REQUIRED ACTION — Filter the listing below, keeping only the lines with the word "vilket".

DATA EXTRACTS —
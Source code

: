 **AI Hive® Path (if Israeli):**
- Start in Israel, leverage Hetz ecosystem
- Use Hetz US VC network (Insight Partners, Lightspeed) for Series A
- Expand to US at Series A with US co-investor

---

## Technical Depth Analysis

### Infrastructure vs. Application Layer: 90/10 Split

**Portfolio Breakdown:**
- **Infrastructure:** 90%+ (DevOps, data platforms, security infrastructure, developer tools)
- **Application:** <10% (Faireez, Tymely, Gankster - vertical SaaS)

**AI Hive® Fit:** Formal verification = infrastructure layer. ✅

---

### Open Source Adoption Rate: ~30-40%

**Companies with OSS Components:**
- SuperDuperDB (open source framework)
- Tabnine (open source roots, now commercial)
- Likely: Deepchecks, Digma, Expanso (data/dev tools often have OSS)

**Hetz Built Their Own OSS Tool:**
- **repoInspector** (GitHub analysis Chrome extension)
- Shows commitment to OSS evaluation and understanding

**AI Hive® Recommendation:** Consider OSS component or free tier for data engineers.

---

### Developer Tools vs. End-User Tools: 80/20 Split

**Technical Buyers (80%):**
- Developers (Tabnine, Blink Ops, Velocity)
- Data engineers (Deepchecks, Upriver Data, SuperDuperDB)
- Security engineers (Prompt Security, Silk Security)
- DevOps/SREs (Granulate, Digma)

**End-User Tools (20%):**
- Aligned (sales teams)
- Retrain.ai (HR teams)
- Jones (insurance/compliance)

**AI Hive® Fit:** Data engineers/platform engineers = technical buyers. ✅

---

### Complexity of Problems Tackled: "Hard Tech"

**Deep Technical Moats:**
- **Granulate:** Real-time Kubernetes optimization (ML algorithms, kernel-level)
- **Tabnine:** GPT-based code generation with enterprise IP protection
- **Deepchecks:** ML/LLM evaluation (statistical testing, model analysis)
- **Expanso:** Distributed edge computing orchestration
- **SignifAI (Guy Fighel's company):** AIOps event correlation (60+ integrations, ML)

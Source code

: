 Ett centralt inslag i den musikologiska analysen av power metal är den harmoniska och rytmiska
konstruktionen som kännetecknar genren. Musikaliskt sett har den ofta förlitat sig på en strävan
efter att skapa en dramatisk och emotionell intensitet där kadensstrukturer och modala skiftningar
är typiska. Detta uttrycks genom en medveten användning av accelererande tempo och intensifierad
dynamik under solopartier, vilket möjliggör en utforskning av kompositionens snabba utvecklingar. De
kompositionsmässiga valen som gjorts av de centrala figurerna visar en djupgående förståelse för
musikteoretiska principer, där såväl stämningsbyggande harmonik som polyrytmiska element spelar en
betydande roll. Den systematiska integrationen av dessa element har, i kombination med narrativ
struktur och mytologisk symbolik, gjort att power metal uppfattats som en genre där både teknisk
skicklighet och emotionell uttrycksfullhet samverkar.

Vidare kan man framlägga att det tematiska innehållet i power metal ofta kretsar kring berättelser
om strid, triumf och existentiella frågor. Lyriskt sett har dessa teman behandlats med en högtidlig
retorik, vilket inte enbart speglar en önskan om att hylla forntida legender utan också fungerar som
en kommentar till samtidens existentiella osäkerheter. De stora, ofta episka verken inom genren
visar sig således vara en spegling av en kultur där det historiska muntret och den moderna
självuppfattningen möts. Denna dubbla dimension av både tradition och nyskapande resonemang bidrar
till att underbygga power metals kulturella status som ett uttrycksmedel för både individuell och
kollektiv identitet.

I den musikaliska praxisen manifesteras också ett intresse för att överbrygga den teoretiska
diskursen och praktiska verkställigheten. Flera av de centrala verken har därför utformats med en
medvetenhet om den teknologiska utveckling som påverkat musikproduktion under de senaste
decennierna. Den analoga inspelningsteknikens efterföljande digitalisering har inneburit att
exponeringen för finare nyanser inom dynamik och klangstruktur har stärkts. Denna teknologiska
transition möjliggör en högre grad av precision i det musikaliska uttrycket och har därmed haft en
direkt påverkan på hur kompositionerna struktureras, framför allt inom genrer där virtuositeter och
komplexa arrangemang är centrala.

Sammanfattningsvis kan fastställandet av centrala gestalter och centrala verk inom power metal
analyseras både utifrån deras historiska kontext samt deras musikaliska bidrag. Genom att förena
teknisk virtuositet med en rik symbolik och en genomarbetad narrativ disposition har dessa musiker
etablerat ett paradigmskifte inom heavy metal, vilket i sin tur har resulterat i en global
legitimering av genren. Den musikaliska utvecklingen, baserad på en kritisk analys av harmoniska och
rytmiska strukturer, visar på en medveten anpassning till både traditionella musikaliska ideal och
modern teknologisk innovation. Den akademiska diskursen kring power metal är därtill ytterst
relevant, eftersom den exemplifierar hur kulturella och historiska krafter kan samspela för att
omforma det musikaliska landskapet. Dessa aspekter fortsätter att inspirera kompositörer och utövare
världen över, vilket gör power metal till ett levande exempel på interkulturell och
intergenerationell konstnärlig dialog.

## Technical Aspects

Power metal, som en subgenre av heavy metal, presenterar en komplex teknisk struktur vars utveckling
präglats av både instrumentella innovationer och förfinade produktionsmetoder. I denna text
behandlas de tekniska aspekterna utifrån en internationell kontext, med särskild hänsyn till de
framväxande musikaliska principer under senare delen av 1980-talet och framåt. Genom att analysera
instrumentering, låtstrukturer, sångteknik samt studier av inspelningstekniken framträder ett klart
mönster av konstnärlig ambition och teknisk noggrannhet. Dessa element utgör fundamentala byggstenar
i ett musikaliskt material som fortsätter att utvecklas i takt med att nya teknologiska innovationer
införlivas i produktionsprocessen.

YOUR RESPONSE —
dynamik under solopartier, vilket möjliggör en utforskning av kompositionens snabba utvecklingar. De
retorik, vilket inte enbart speglar en önskan om att hylla forntida legender utan också fungerar som
etablerat ett paradigmskifte inom heavy metal, vilket i sin tur har resulterat i en global
världen över, vilket gör power metal till ett levande exempel på interkulturell och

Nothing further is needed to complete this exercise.